The formation of the VA is a dynamic process of progressive anastomosis and development of the cervical segmental arteries6,8). In Padget's stage 3-4 (embryo of 7-14 mm, 32-35 days), the primitive VA begins to develop from longitudinal anastomosis among the cervical segmental arteries, which have a metameric arrangement. The basilar artery is formed by anastomosis of the primitive neural arteries, and its blood supply comes from the posterior communicating arteries. In Padget's stage 5 (embryo of 16-18 mm, 40 days), the origin of the VA shifts toward the ductus arteriosus, close to the origin of the subclavian artery, which appears at this stage. Several VA branches run among the rootlets of the IX, X, and XI cranial nerves. At this stage, the VA begins to control posterior circulation. In Padget's stage 6 (embryo of 20-24 mm, 44 days), the cervical segmental arteries undergo involution to become the radicular arteries. The embryogenesis of several anomalous VA types could be explained with adequate understanding of the described embryogenesis. If the second segmental artery coursing along the C2 nerve root replaced the C1 segmental artery, this occurrence could result in the failure of the longitudinal anastomosis between the C1 and C2 segmental artery; the VA could have an aberrant course which would pass below the posterior arch of C1 without passing through the C1 transverse foramen, as illustrated in the present case. If the C2 segmental artery fails to retrogress, duplication of the VA may occur above and below C1. Furthermore, segmentation of VA embryogenesis and rearrangement of the embryonic sclerotome could explain why an anomalous VA is usually associated with an osseous anomaly, such as occipitalization of the C1, Klippel-Feil syndrome, or absence of the C1 transverse foramen14,15).
An aberrant VA coursing below the posterior arch of C1 without passing through the C1 transverse foramen and without osseous anomaly is a very rare condition.

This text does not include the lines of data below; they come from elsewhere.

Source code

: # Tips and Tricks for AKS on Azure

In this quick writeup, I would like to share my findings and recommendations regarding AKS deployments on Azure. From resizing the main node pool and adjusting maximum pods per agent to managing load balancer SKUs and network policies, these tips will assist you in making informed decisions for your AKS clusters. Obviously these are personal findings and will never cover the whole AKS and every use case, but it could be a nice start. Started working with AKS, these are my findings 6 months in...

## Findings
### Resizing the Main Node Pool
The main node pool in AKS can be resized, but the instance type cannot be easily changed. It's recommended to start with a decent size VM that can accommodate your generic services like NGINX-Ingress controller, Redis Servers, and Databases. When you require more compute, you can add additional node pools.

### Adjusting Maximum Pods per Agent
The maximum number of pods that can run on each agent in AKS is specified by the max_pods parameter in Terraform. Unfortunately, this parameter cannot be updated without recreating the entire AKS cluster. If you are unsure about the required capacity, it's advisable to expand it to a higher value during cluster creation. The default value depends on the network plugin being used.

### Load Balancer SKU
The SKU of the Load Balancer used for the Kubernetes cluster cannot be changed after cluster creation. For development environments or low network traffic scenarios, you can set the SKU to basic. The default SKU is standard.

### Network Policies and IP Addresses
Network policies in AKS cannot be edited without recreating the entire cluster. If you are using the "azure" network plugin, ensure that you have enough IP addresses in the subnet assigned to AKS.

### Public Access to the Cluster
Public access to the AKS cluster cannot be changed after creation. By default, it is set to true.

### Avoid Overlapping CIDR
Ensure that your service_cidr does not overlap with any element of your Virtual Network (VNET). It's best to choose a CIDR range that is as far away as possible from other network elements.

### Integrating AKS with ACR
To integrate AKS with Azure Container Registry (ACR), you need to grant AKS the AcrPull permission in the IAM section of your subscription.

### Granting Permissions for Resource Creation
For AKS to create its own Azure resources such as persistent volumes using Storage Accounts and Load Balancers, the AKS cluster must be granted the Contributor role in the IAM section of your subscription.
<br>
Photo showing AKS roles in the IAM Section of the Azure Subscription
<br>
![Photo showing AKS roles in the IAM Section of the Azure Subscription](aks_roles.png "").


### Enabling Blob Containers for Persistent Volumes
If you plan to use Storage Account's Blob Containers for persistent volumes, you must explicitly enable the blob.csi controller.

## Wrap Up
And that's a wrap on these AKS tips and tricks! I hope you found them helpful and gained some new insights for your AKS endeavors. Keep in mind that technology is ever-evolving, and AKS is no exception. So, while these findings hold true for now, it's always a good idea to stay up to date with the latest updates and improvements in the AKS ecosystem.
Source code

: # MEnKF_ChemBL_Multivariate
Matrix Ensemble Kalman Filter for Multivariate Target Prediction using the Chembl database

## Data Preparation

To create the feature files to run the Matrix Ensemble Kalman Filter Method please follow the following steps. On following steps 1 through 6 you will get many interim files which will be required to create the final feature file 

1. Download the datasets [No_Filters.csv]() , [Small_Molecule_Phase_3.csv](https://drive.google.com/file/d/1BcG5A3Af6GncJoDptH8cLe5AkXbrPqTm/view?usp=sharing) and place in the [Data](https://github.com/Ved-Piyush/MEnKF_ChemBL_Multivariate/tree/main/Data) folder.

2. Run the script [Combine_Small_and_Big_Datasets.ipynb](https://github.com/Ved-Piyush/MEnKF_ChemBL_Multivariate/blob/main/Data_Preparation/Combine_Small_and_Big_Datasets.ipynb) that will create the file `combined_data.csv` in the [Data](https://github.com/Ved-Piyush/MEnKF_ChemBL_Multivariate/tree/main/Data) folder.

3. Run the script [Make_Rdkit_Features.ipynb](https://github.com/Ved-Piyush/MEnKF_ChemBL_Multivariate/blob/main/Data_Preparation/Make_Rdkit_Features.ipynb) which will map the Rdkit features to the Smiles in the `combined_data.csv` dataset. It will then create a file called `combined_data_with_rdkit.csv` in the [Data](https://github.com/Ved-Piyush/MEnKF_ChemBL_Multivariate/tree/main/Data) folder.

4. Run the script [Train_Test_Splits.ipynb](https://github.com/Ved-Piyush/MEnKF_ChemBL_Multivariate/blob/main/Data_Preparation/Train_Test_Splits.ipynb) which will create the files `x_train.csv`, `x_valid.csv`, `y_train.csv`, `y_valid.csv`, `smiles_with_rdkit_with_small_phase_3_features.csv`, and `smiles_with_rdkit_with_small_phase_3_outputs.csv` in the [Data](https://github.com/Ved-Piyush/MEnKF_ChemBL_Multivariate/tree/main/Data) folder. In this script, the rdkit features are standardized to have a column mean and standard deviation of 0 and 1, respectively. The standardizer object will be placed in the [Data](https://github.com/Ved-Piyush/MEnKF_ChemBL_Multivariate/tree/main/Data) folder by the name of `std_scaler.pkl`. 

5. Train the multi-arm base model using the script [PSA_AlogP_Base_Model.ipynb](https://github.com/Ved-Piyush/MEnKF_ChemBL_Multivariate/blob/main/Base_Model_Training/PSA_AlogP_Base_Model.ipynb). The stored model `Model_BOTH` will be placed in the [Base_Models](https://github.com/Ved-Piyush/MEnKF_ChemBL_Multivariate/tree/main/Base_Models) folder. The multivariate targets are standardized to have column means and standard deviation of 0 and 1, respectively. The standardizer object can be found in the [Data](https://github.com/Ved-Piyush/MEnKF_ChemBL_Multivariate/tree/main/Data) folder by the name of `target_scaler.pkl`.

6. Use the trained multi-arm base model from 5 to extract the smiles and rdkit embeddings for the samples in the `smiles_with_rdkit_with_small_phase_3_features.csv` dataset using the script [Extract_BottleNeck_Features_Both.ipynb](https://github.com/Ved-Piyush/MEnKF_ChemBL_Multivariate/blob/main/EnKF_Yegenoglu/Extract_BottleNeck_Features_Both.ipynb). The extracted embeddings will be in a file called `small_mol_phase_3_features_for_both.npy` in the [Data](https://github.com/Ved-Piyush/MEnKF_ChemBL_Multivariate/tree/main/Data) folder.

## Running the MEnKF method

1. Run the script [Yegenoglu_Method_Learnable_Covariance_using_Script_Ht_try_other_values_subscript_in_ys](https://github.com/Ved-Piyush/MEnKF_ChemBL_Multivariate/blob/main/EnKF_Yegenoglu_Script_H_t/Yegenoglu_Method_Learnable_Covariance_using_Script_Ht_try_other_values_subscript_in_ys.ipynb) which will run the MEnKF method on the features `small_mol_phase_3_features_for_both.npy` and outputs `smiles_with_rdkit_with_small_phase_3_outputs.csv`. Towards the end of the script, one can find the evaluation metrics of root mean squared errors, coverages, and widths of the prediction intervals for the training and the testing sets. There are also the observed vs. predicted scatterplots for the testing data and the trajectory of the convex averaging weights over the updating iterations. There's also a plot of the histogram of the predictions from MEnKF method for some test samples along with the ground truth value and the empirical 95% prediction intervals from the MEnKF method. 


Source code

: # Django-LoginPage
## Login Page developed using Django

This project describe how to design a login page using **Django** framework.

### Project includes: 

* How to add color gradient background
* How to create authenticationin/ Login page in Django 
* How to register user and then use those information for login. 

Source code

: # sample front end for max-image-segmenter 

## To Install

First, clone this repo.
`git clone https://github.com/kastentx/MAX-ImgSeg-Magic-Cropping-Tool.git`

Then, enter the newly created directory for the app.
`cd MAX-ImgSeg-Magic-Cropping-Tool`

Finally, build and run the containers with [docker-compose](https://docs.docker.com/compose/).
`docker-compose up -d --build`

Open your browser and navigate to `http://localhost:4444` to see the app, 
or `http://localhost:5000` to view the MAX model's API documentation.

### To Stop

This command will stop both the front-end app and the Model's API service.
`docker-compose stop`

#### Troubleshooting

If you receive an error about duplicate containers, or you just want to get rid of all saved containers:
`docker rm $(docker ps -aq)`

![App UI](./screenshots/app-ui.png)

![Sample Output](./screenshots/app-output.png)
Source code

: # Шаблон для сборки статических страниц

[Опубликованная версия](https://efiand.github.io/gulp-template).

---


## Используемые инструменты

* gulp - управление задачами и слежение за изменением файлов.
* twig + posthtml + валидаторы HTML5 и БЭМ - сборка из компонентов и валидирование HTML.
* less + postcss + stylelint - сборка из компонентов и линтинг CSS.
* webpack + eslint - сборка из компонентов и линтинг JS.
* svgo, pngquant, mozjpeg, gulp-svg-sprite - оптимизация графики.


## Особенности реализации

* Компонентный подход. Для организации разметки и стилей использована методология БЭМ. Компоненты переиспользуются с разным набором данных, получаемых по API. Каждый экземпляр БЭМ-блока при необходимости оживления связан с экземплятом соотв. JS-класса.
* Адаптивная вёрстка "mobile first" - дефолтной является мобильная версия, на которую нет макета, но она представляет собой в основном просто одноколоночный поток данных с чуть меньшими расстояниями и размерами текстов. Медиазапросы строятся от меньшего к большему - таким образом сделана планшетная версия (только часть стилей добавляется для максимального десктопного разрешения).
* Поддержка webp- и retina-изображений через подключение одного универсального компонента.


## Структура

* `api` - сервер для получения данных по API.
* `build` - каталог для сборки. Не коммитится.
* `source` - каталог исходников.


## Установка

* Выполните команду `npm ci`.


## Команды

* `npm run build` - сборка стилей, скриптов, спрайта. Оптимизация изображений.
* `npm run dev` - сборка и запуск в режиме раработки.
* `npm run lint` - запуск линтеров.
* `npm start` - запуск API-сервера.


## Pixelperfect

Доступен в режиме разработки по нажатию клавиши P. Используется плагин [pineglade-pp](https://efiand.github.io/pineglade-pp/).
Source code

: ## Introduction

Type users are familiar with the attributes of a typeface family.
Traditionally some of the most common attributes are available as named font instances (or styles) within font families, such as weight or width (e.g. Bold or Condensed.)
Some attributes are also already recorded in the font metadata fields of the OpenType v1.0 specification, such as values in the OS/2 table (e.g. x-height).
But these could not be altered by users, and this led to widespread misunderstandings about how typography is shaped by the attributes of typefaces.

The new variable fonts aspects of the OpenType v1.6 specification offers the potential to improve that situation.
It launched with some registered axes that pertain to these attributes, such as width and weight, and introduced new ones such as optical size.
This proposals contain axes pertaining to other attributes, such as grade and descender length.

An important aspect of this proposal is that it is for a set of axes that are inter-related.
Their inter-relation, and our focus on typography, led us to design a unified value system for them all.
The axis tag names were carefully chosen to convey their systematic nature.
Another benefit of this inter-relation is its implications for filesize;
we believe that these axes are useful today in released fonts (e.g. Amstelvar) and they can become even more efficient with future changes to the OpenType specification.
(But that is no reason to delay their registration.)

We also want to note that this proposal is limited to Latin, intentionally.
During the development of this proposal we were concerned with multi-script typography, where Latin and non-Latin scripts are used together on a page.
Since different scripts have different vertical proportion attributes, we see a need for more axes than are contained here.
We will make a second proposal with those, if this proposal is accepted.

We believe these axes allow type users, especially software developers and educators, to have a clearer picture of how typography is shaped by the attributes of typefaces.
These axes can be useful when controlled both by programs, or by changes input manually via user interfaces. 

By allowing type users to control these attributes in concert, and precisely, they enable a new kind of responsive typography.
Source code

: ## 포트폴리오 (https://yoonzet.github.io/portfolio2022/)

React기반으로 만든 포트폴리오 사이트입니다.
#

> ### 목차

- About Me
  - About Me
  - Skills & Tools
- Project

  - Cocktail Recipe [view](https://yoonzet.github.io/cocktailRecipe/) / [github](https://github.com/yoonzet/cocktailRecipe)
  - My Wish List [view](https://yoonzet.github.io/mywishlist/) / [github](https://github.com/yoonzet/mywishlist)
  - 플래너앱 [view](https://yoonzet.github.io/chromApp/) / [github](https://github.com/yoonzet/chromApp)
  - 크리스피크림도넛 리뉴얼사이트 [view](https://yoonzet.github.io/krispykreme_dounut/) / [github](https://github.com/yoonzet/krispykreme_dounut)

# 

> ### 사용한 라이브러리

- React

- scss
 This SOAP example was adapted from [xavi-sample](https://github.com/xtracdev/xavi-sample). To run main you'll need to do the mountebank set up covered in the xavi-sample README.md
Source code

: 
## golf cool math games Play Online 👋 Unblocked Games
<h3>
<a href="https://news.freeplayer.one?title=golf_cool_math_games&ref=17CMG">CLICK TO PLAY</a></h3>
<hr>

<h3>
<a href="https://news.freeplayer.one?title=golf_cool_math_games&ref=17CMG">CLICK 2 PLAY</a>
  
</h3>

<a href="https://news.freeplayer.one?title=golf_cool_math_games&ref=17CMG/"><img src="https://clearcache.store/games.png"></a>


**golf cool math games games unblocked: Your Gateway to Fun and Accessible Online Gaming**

Furthermore, there have been no reported cases of posterior atlantoaxial screw-rod fixation in a patient with an aberrant VA course without osseous anomaly, combined with bilateral high-riding VA. There could be other treatment options in upper cervical surgery of VA anomalies such as aberrant VA and high-riding VA in addition to our surgical technique.
In case of aberrant VA, other treatment modalities such as occipitocervical fusion, superior lateral mass screwing, TSF, or fixation with C1 hook could be considered. Translaminar screw fixation also could be another treatment option in case of high-riding VA. However, we believe that taking patient's condition and disease into account is more important in deciding possible surgical options.
Hott et al.3) described that instrumentation-augmented C1 lateral mass screw-C2 pars screw construct is biomechanically similar to the TSF. Payer et al.9) confirmed that posterior atlanto-axial fixation with C1 lateral mass screws and C2 pars screws is a safe and effective surgical option in the treatment of atlanto-axial instability through 12 consecutive cases.
We present a case of successful treatment by posterior atlantoaxial screw-rod fixation of a patient with an aberrant VA course without osseous anomaly combined with bilateral high-riding VA which carries a risk of VA injury. It is important to consider the possibility of an abnormal VA course both preoperatively and intraoperatively in order to avoid grave surgical results in many procedures which require exposure or control of the VA, such as skull base or craniocervical surgery. Therefore, preoperative evaluation of these vascular anomalies of the VA should always be taken into account.